Story Graphic

Story Graphic

Wednesday, August 15, 2018





Giving Away My “Stuff”...





I am the product of a perfect storm of frugality. Born to a mother who lived through the Great Depression, raised by grandparents with a Hutterite heritage of simplicity and never wasting anything, I came of age in that save-the-earth era of the 1960s and 70s. I rode my bicycle the ten miles to and from my high school on the first Earth Day in 1970. In adulthood I fully bought into the reuse, reduce, recycle, green, save-the-earth mentality of the 2000s. Our recycling dumpster is usually full on garbage collection day, our trash dumpster almost empty. I have three (3!!!) compost bins in the backyard. With such an impressive resume of environmental concern, one would think I'd have figured out by now what to do with “stuff”... those things that fill my life that I don't want or need anymore, but I just can't seem to get rid of. “Stuff”...

I spent most of my childhood and part of my young adulthood believing that everything I owned I would keep until 1) it broke, 2) it wore out, or 3) I outgrew it. Any other option seemed like an irresponsible waste of something that was still useful.* Over time, I learned to let go of clothing and household items I was no longer enamored with by donating them to thrift stores and agencies that collected such things. But what about the “stuff”...those things that were just one small step above being actual garbage, the “stuff” that could be useful to the right someone, surely, who would be happy to repurpose it and give it a new life? Now, in the downsizing stage of late middle life, I had to face the fact I had a basement full of “stuff” to deal with.

I never had a desire to have a garage sale, having a hard time imaging people would pay for anything I would be willing to part with. But the concept of having a giveaway “sale” was something I had been entertaining for a number of years. Finally, when the “stuff” in the basement had gotten to a critical level, I made note of the days of our annual neighborhood association garage sales and got to work moving boxes of items into our garage to give away. I printed signs that read “GIVEAWAY – EVERYTHING FREE! (REALLY!)” and listed our address, posting signs at the two entrances to the neighborhood and putting two more signs on the front lawn. We filled the garage with “stuff”, my husband chalking lines around the free stuff, marking the interior “free”, the exterior “not free or for sale”. (We really did want to keep the canoe and the lawn mover and the garden tools...)

My husband had serious doubts about this giveaway thing.** He brought the boxes up from the basement, muttering under his breath that nobody would want this “stuff” and we would just put it in the garbage dumpster at the end of the weekend. But he humored me, putting up the signs and willingly sat in the garage the first morning of the garage sales to keep an eye on the canoe and lawn mover while I went off to Bible study. He had to be somewhere before I returned, saying he would just shut the garage door for the fifteen minute gap in time before I returned. I pulled into the driveway about noon, opened the garage door and was amazed to see the garage that was full of stuff at 9 am was now down about a third of its volume. I sat in the garage that afternoon and experienced what I imagined my husband had experienced that morning.

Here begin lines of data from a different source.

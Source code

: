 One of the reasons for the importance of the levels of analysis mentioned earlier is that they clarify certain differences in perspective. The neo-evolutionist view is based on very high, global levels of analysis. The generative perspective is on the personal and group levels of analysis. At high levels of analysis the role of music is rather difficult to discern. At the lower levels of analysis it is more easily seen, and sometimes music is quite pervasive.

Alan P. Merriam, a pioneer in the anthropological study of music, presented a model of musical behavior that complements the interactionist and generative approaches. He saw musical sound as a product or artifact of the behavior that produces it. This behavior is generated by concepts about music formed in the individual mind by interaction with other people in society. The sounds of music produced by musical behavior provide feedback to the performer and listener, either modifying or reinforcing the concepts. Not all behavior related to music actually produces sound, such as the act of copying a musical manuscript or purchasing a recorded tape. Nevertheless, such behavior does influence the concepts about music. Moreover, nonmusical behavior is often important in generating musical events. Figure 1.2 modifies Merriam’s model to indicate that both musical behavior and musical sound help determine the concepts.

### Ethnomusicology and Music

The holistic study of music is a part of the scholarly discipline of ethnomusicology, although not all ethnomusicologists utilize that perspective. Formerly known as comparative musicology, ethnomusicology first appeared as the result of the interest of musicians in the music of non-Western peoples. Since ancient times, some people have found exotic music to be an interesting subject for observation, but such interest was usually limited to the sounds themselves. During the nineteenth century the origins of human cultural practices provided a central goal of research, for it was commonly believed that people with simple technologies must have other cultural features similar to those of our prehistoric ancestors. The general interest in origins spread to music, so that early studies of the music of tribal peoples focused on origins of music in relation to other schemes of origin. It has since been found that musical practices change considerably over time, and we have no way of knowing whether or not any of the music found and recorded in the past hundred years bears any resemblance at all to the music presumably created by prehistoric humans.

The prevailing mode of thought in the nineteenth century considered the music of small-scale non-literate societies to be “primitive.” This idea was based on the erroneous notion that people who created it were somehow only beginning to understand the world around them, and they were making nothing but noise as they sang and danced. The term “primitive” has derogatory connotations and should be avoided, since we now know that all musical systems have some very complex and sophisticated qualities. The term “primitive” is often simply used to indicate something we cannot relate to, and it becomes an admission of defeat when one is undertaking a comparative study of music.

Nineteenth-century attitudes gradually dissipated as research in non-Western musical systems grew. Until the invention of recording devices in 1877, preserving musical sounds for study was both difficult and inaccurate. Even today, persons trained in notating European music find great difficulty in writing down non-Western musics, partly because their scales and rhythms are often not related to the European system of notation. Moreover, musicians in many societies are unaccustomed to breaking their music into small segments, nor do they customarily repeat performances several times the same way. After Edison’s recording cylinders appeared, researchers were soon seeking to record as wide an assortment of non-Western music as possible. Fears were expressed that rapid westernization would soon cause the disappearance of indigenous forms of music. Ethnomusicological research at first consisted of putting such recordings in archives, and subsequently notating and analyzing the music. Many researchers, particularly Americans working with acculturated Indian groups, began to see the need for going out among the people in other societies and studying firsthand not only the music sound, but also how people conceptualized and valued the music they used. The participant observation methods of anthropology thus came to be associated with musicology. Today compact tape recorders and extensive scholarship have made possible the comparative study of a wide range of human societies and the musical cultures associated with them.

Several neighbors had real garage sales around us, so we benefited from their traffic. Cars would slow down, look toward the garage, some stop, some move on only to come around again. “Is it really all free?” was a common question. I got into the habit of addressing each approaching newcomer by saying “It's all free. If you can use it, just take it.” And they did. Some would offer money for their finds. We would decline, saying if they felt the need to pay for it, to just send something to their favorite charity. Some people would come, look and leave without taking anything. I imagined they probably had their own basement of “stuff” to deal with.

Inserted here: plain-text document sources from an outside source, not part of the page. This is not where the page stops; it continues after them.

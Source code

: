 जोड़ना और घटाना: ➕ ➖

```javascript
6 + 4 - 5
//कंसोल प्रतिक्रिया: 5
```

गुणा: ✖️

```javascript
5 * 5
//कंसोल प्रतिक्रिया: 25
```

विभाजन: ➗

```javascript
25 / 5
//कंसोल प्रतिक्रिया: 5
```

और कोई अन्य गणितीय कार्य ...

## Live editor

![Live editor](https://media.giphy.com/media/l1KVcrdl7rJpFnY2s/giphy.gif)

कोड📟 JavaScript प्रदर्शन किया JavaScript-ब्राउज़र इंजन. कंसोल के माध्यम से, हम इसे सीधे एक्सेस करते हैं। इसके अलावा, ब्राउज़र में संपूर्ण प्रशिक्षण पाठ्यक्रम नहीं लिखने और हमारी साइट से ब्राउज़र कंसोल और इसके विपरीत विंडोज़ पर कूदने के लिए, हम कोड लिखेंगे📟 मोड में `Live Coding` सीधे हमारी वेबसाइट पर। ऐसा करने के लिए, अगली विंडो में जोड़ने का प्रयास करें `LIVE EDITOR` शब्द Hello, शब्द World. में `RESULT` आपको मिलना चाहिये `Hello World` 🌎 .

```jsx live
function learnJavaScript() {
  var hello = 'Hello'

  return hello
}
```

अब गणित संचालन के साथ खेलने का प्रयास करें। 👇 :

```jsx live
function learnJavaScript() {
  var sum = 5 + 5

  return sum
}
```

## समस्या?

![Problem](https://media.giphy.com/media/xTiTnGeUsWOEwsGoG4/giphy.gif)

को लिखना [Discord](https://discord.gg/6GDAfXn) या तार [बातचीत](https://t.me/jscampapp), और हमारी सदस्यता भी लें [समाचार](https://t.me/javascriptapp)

My husband returned and joined me in the garage, telling me about his productive morning. He graciously said he had come to see the greatness in the giveaway idea. People love getting free stuff, and surprisingly the not-quite-garbage was in fact useful finds for many people. The two dozen glass jelly jars I used to store dried herbs in? Snapped up by some woman. The three dozen plus metal teas tins (Yeah, we drink a LOT of tea...) was excitedly taken by a man who was looking to organize the hardware in his own basement. (I had used the tins for the same purpose, but was unable to break the habit of saving them, even when I had more than I needed...) He also took two old lawn chairs badly in need of restrapping. Old flower pots, boxes of old crayons, random plastic storage containers, old books and magazines, Barbie cars, cheap jewelry and small toys from Happy Meals, sports trophies my children had no interest in keeping, obsolete electronics and various and sundry other “stuff”.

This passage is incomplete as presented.